- Work to complete:
Reproduce the data below in full and to the letter, images excepted.

- Records supplied:
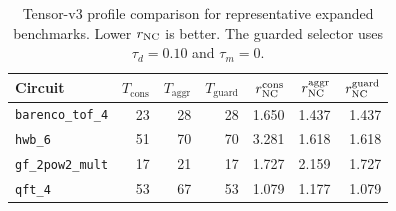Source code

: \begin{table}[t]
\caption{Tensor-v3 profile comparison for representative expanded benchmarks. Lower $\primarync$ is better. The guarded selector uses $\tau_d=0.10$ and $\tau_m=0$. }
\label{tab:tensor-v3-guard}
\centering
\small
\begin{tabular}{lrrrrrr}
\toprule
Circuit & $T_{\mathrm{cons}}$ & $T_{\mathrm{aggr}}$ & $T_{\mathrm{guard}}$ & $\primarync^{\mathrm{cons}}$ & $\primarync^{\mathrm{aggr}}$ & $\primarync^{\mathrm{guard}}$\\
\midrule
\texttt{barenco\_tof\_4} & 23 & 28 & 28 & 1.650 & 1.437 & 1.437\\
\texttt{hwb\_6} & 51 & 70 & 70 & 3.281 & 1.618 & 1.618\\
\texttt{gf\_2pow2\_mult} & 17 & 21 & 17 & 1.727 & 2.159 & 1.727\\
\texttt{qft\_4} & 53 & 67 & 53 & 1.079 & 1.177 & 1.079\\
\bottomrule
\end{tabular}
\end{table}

- Written answer:
Source code

: \begin{table}[t]
\caption{Tensor-v3 profile comparison for representative expanded benchmarks. Lower $\primarync$ is better. The guarded selector uses $\tau_d=0.10$ and $\tau_m=0$. }
\label{tab:tensor-v3-guard}
\centering
\small
\begin{tabular}{lrrrrrr}
\toprule
Circuit & $T_{\mathrm{cons}}$ & $T_{\mathrm{aggr}}$ & $T_{\mathrm{guard}}$ & $\primarync^{\mathrm{cons}}$ & $\primarync^{\mathrm{aggr}}$ & $\primarync^{\mathrm{guard}}$\\
\midrule
\texttt{barenco\_tof\_4} & 23 & 28 & 28 & 1.650 & 1.437 & 1.437\\
\texttt{hwb\_6} & 51 & 70 & 70 & 3.281 & 1.618 & 1.618\\
\texttt{gf\_2pow2\_mult} & 17 & 21 & 17 & 1.727 & 2.159 & 1.727\\
\texttt{qft\_4} & 53 & 67 & 53 & 1.079 & 1.177 & 1.079\\
\bottomrule
\end{tabular}
\end{table}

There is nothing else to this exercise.